→ WHAT YOU SHOULD DO:
How many lines of these entries hold the string "score"? Answer with the number alone.
=-=-=-=-=
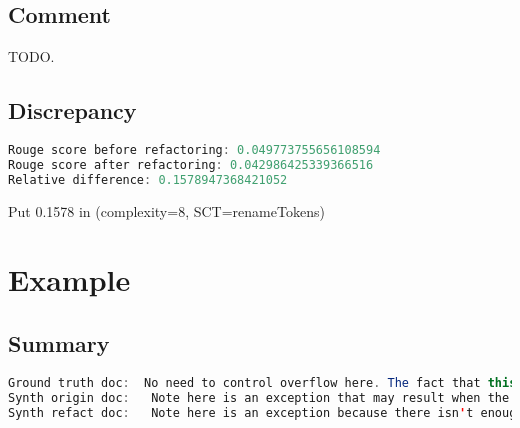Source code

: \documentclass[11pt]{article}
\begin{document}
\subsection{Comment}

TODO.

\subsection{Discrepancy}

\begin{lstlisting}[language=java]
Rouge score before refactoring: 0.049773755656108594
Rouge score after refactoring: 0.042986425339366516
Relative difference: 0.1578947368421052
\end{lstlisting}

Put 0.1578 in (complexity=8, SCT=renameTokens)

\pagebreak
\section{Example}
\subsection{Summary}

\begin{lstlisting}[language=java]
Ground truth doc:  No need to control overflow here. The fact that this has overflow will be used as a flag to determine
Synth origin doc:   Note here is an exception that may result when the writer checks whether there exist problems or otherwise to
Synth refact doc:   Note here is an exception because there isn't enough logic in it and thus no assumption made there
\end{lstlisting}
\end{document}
=-=-=-=-=
→ EXERCISE ANSWER:
2